クローズをしているコースも少なくない現状だが、その"台所事情"を探ってみた。
4月21日現在で、北海道から宮崎まで116コースが休業している。
当初、ゴルフ場、ゴルフ練習場(屋内を除く)は政府の休業要請の施設に入っていなかったため、営業を継続するコースが多かった。しかし、関東では霞ヶ関CC、東京GC、相模CC、我孫子GC、小金井CC、関西では廣野GCなどが早々と休業を打ちだした。いわゆる“名門"と呼ばれるコースだが、これらはすべてキャディつきプレー。キャディの出勤に支障が出てきて……という事情もあるようだ。ともかく、現在、多くのゴルフ場がコロナ対策をしながら営業している。同対策を列記すると、スループレー、クラブハウス(ロッカー、レストラン、風呂)クローズ。受付はビニールシートで仕切り、カート運転は1人などと苦心しているが、台所事情はどう変わったのだろうか。

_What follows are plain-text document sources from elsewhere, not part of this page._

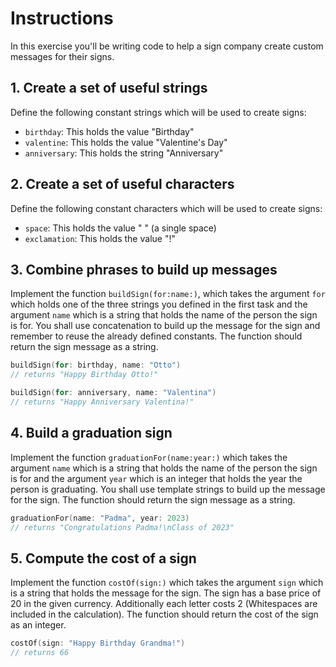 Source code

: # Instructions

In this exercise you'll be writing code to help a sign company create custom messages for their signs.

## 1. Create a set of useful strings

Define the following constant strings which will be used to create signs:

- `birthday`: This holds the value "Birthday"
- `valentine`: This holds the value "Valentine's Day"
- `anniversary`: This holds the string "Anniversary"

## 2. Create a set of useful characters

Define the following constant characters which will be used to create signs:

- `space`: This holds the value " " (a single space)
- `exclamation`: This holds the value "!"

## 3. Combine phrases to build up messages

Implement the function `buildSign(for:name:)`, which takes the argument `for` which holds one of the three strings you defined in the first task and the argument `name` which is a string that holds the name of the person the sign is for.
You shall use concatenation to build up the message for the sign and remember to reuse the already defined constants.
The function should return the sign message as a string.

```swift
buildSign(for: birthday, name: "Otto")
// returns "Happy Birthday Otto!"

buildSign(for: anniversary, name: "Valentina")
// returns "Happy Anniversary Valentina!"
```

## 4. Build a graduation sign

Implement the function `graduationFor(name:year:)` which takes the argument `name` which is a string that holds the name of the person the sign is for and the argument `year` which is an integer that holds the year the person is graduating.
You shall use template strings to build up the message for the sign.
The function should return the sign message as a string.

```swift
graduationFor(name: "Padma", year: 2023)
// returns "Congratulations Padma!\nClass of 2023"
```

## 5. Compute the cost of a sign

Implement the function `costOf(sign:)` which takes the argument `sign` which is a string that holds the message for the sign.
The sign has a base price of 20 in the given currency. Additionally each letter costs 2 (Whitespaces are included in the calculation).
The function should return the cost of the sign as an integer.

```swift
costOf(sign: "Happy Birthday Grandma!")
// returns 66
```
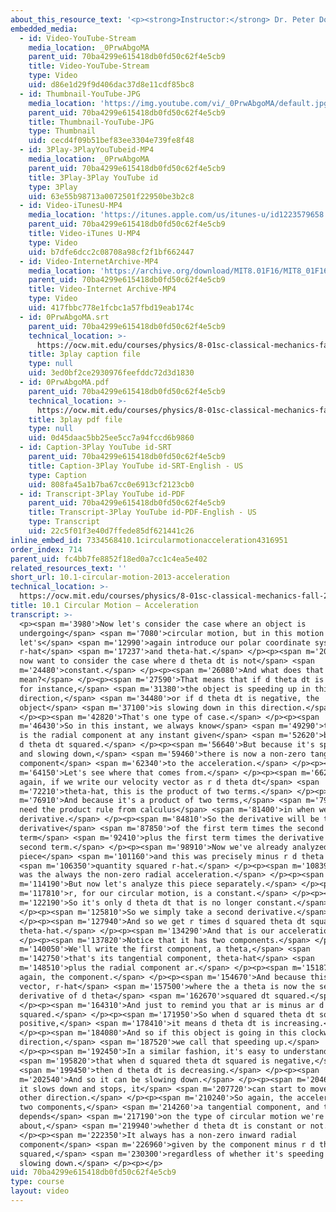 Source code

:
 ```yaml
---
about_this_resource_text: '<p><strong>Instructor:</strong> Dr. Peter Dourmashkin</p>'
embedded_media:
  - id: Video-YouTube-Stream
    media_location: _0PrwAbgoMA
    parent_uid: 70ba4299e615418db0fd50c62f4e5cb9
    title: Video-YouTube-Stream
    type: Video
    uid: d86e1d29f9d406dac37d8e11cdf85bc8
  - id: Thumbnail-YouTube-JPG
    media_location: 'https://img.youtube.com/vi/_0PrwAbgoMA/default.jpg'
    parent_uid: 70ba4299e615418db0fd50c62f4e5cb9
    title: Thumbnail-YouTube-JPG
    type: Thumbnail
    uid: cecd4f09b51bef83ee3304e739fe8f48
  - id: 3Play-3PlayYouTubeid-MP4
    media_location: _0PrwAbgoMA
    parent_uid: 70ba4299e615418db0fd50c62f4e5cb9
    title: 3Play-3Play YouTube id
    type: 3Play
    uid: 63e55b98713a0072501f22950be3b2c8
  - id: Video-iTunesU-MP4
    media_location: 'https://itunes.apple.com/us/itunes-u/id1223579658'
    parent_uid: 70ba4299e615418db0fd50c62f4e5cb9
    title: Video-iTunes U-MP4
    type: Video
    uid: b7dfe6dcc2c08708a98cf2f1bf662447
  - id: Video-InternetArchive-MP4
    media_location: 'https://archive.org/download/MIT8.01F16/MIT8_01F16_L10v01_360p.mp4'
    parent_uid: 70ba4299e615418db0fd50c62f4e5cb9
    title: Video-Internet Archive-MP4
    type: Video
    uid: 417fbbc778e1fcbc1a57fbd19eab174c
  - id: 0PrwAbgoMA.srt
    parent_uid: 70ba4299e615418db0fd50c62f4e5cb9
    technical_location: >-
      https://ocw.mit.edu/courses/physics/8-01sc-classical-mechanics-fall-2016/week-3-circular-motion/10.1-circular-motion-2013-acceleration/10.1-circular-motion-2013-acceleration/0PrwAbgoMA.srt
    title: 3play caption file
    type: null
    uid: 3ed0bf2ce2930976feefddc72d3d1830
  - id: 0PrwAbgoMA.pdf
    parent_uid: 70ba4299e615418db0fd50c62f4e5cb9
    technical_location: >-
      https://ocw.mit.edu/courses/physics/8-01sc-classical-mechanics-fall-2016/week-3-circular-motion/10.1-circular-motion-2013-acceleration/10.1-circular-motion-2013-acceleration/0PrwAbgoMA.pdf
    title: 3play pdf file
    type: null
    uid: 0d45daac5bb25ee5cc7a94fccd6b9860
  - id: Caption-3Play YouTube id-SRT
    parent_uid: 70ba4299e615418db0fd50c62f4e5cb9
    title: Caption-3Play YouTube id-SRT-English - US
    type: Caption
    uid: 808fa45a1b7ba67cc0e6913cf2123cb0
  - id: Transcript-3Play YouTube id-PDF
    parent_uid: 70ba4299e615418db0fd50c62f4e5cb9
    title: Transcript-3Play YouTube id-PDF-English - US
    type: Transcript
    uid: 22c5f01f3e40d7ffede85df621441c26
inline_embed_id: 7334568410.1circularmotionacceleration4316951
order_index: 714
parent_uid: fc4bb7fe8852f18ed0a7cc1c4ea5e402
related_resources_text: ''
short_url: 10.1-circular-motion-2013-acceleration
technical_location: >-
  https://ocw.mit.edu/courses/physics/8-01sc-classical-mechanics-fall-2016/week-3-circular-motion/10.1-circular-motion-2013-acceleration/10.1-circular-motion-2013-acceleration
title: 10.1 Circular Motion – Acceleration
transcript: >-
  <p><span m='3980'>Now let's consider the case where an object is
  undergoing</span> <span m='7080'>circular motion, but in this motion
  let's</span> <span m='12990'>again introduce our polar coordinate system,
  r-hat</span> <span m='17237'>and theta-hat.</span> </p><p><span m='20340'>We
  now want to consider the case where d theta dt is not</span> <span
  m='24480'>constant.</span> </p><p><span m='26080'>And what does that
  mean?</span> </p><p><span m='27590'>That means that if d theta dt is positive,
  for instance,</span> <span m='31380'>the object is speeding up in this
  direction,</span> <span m='34480'>or if d theta dt is negative, the
  object</span> <span m='37100'>is slowing down in this direction.</span>
  </p><p><span m='42820'>That's one type of case.</span> </p><p><span
  m='46430'>So in this instant, we always know</span> <span m='49290'>that there
  is the radial component at any instant given</span> <span m='52620'>by minus r
  d theta dt squared.</span> </p><p><span m='56640'>But because it's speeding up
  and slowing down,</span> <span m='59460'>there is now a non-zero tangential
  component</span> <span m='62340'>to the acceleration.</span> </p><p><span
  m='64150'>Let's see where that comes from.</span> </p><p><span m='66280'>So
  again, if we write our velocity vector as r d theta dt</span> <span
  m='72210'>theta-hat, this is the product of two terms.</span> </p><p><span
  m='76910'>And because it's a product of two terms,</span> <span m='79070'>we
  need the product rule from calculus</span> <span m='81400'>in when we take a
  derivative.</span> </p><p><span m='84810'>So the derivative will be the
  derivative</span> <span m='87850'>of the first term times the second
  term</span> <span m='92410'>plus the first term times the derivative of the
  second term.</span> </p><p><span m='98910'>Now we've already analyzed this
  piece</span> <span m='101160'>and this was precisely minus r d theta dt</span>
  <span m='106350'>quantity squared r-hat.</span> </p><p><span m='108390'>That
  was the always the non-zero radial acceleration.</span> </p><p><span
  m='114190'>But now let's analyze this piece separately.</span> </p><p><span
  m='117810'>r, for our circular motion, is a constant.</span> </p><p><span
  m='122190'>So it's only d theta dt that is no longer constant.</span>
  </p><p><span m='125810'>So we simply take a second derivative.</span>
  </p><p><span m='127940'>And so we get r times d squared theta dt squared
  theta-hat.</span> </p><p><span m='134290'>And that is our acceleration.</span>
  </p><p><span m='137820'>Notice that it has two components.</span> </p><p><span
  m='140050'>We'll write the first component, a theta,</span> <span
  m='142750'>that's its tangential component, theta-hat</span> <span
  m='148510'>plus the radial component ar.</span> </p><p><span m='151870'>That's
  again, the component.</span> </p><p><span m='154670'>And because this is a
  vector, r-hat</span> <span m='157500'>where the a theta is now the second
  derivative of d theta</span> <span m='162670'>squared dt squared.</span>
  </p><p><span m='164310'>And just to remind you that ar is minus ar d theta dt
  squared.</span> </p><p><span m='171950'>So when d squared theta dt squared is
  positive,</span> <span m='178410'>it means d theta dt is increasing.</span>
  </p><p><span m='184080'>And so if this object is going in this clockwise
  direction,</span> <span m='187520'>we call that speeding up.</span>
  </p><p><span m='192450'>In a similar fashion, it's easy to understand</span>
  <span m='195820'>that when d squared theta dt squared is negative,</span>
  <span m='199450'>then d theta dt is decreasing.</span> </p><p><span
  m='202540'>And so it can be slowing down.</span> </p><p><span m='204680'>Or if
  it slows down and stops, it</span> <span m='207720'>can start to move in the
  other direction.</span> </p><p><span m='210240'>So again, the acceleration has
  two components,</span> <span m='214260'>a tangential component, and that
  depends</span> <span m='217190'>on the type of circular motion we're talking
  about,</span> <span m='219940'>whether d theta dt is constant or not.</span>
  </p><p><span m='222350'>It always has a non-zero inward radial
  component</span> <span m='226960'>given by the component minus r d theta dt
  squared,</span> <span m='230300'>regardless of whether it's speeding up or
  slowing down.</span> </p><p></p>
uid: 70ba4299e615418db0fd50c62f4e5cb9
type: course
layout: video
---
```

まず、ゴルフ場の経営状況について。ゴルフ場の経費には固定費と変動費がある。固定費とは人件費、メンテナンス管理費、固定資産税。変動費とは客が来た時に出費となる水道・光熱費、タオル代、レストラン雑費、カード手数料、ネット予約手数料などだ。一般的にゴルフ場では固定費が経費の約8割を占めるという。これは客が入っても入らなくても出ていく金である。たとえ休業したとしても、メンテナンスは定期的に行わなければならならず、固定費減は望めない。当然、売り上げが経費を上回らなければ、経営は困難になる。
ゴルフ場経営コンサルタントの菊地英樹氏は現状を次のように分析する。「コロナ禍によって来場者は通常の5割ほど。しかも2サムが圧倒的。スループレーだとレストランでの売り上げもない。5月のハイシーズンの売り上げも期待できず、マイナスの数字が出るのではないでしょうか」
そうなると、固定費のおよそ半分を占める人件費を減らすことになりそうだが。「今、業界は深刻な求人難。アルバイトやパート勤務を一時解雇するにしても、コロナ終息後、その人たちが戻ってくるか疑問です。ただ、10年後には入場者は現況のように減少すると予想されています。これを機会に、近い将来の対策を練ることが必要では」(同)
禍転じて福となればいいのだが……。